AI is changing how businesses make decisions, analyse information, communicate with customers, manage workflows, recruit staff, forecast trends, and innovate. It is creating new efficiencies while also creating entirely new expectations around speed, personalisation, responsiveness, and capability.
The challenge for many organisations is not whether AI is coming. It is whether leaders understand how to strategically integrate it into their organisation before competitors do.
For regional businesses and organisations, this is particularly important. AI has the potential to help regional areas overcome workforce shortages, improve productivity, increase service capability, and compete more effectively on a national and global scale.
At the same time, it requires leaders willing to rethink traditional ways of operating.

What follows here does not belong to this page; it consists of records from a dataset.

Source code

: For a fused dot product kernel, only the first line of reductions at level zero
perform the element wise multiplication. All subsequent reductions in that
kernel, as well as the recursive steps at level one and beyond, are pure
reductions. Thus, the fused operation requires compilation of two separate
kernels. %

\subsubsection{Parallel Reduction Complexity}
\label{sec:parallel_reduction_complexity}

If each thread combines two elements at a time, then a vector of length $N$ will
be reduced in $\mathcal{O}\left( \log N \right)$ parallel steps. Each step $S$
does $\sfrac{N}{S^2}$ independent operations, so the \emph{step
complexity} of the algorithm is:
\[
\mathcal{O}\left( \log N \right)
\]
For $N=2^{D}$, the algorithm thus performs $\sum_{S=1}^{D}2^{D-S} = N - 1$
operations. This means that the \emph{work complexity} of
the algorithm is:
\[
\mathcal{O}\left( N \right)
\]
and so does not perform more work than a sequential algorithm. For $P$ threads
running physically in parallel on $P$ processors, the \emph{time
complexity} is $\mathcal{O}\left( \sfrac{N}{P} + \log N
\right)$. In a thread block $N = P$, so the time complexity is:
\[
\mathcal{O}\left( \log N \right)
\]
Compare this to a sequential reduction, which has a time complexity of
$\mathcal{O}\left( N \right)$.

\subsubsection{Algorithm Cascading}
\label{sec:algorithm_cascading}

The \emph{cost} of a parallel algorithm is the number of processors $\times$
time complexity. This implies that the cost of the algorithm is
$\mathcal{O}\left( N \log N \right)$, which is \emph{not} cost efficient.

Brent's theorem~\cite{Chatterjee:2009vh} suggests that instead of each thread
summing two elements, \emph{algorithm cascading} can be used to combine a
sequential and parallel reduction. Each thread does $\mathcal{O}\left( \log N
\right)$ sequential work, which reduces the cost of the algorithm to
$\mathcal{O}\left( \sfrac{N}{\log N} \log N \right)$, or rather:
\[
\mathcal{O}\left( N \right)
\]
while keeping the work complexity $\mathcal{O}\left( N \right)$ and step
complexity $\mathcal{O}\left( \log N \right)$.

The Polycrisis: Navigating Constant Complexity
Kim also explores what is now commonly referred to as the “polycrisis” — the collision of multiple interconnected challenges happening simultaneously.
Economic pressure. Housing affordability. Global instability. Climate impacts. Regulatory shifts. Workforce shortages. Mental health pressures. Supply chain disruption. Technological change.

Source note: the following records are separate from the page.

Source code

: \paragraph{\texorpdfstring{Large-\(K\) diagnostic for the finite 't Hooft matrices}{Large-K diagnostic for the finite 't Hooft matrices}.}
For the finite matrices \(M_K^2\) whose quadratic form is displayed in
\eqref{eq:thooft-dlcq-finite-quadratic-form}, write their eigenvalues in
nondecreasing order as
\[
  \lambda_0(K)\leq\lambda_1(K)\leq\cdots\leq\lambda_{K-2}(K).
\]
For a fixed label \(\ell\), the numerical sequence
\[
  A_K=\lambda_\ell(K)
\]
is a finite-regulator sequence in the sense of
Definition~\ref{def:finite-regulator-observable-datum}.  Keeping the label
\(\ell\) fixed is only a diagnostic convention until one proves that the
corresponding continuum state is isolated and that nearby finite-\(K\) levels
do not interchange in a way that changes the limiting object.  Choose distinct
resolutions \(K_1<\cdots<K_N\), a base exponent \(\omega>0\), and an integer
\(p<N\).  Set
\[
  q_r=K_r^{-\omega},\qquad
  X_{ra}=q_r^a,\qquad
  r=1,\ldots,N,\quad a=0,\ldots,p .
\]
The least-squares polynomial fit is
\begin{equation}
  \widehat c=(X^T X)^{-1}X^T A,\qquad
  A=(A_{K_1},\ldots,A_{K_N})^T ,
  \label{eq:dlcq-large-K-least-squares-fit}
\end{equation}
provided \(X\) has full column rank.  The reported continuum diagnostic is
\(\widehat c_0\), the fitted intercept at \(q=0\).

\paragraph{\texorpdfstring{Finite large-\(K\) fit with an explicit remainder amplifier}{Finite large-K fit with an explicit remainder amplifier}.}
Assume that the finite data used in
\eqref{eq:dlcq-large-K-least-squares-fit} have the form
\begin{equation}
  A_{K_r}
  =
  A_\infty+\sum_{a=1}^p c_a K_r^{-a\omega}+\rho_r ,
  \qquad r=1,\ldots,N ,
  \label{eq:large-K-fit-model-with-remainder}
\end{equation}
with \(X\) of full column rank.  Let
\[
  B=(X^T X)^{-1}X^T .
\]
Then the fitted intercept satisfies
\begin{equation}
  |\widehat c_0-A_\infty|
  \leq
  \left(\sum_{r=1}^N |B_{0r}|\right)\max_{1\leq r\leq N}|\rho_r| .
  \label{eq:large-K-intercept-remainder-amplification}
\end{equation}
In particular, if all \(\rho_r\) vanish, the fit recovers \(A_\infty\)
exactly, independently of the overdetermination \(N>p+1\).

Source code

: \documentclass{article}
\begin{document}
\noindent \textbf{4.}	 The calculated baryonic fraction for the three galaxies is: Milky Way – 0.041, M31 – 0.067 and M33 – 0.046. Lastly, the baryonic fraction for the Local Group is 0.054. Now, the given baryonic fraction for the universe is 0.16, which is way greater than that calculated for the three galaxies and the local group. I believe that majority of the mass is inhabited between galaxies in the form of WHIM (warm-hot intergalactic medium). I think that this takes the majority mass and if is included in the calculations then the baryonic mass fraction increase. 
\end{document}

The challenge is not simply that these issues exist. It is that they influence one another, creating compounding uncertainty and increasing pressure on organisations and leaders.

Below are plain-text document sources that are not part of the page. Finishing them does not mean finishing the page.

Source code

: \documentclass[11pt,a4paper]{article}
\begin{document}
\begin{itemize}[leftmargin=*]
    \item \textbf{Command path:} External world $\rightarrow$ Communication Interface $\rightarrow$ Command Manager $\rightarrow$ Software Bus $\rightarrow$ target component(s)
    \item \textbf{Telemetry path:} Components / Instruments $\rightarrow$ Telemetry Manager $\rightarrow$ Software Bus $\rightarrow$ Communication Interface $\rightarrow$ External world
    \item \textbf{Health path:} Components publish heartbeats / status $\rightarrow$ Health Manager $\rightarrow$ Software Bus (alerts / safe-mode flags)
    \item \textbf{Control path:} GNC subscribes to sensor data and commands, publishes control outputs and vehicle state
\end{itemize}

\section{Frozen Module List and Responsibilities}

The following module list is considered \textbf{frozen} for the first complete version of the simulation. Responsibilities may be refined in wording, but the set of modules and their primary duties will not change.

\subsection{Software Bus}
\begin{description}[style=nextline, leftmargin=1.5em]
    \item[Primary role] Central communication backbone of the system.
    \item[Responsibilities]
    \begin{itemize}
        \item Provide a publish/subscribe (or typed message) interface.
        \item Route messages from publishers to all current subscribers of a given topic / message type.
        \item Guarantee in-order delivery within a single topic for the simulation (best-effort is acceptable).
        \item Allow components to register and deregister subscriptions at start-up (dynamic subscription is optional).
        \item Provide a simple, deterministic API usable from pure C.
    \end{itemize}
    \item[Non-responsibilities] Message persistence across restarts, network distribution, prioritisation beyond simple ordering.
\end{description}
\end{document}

Businesses are no longer operating in stable environments where long-term certainty can be assumed.
This requires a different type of leadership. One that is adaptive, responsive, emotionally intelligent, and capable of making decisions in ambiguity.
For North Queensland, where industries are deeply connected to agriculture, mining, defence, tourism, education, construction, logistics, and regional infrastructure, these disruptions are not theoretical. They are already being experienced in real time.
The Rise of the Empowered Workforce
At the same time, the relationship between organisations and employees is fundamentally changing.
The workforce is increasingly seeking flexibility, purpose, autonomy, wellbeing, development opportunities, and stronger workplace culture. In many sectors, employees now have more choice than ever before.
This shift is forcing organisations to rethink leadership, engagement, retention, and culture.
The traditional command-and-control leadership style is rapidly becoming less effective, particularly in environments where innovation, adaptability, and collaboration are critical.
Kim Seeling Smith argues that future-focused organisations must move from viewing people as “human resources” to building genuinely empowered, connected, and engaged teams.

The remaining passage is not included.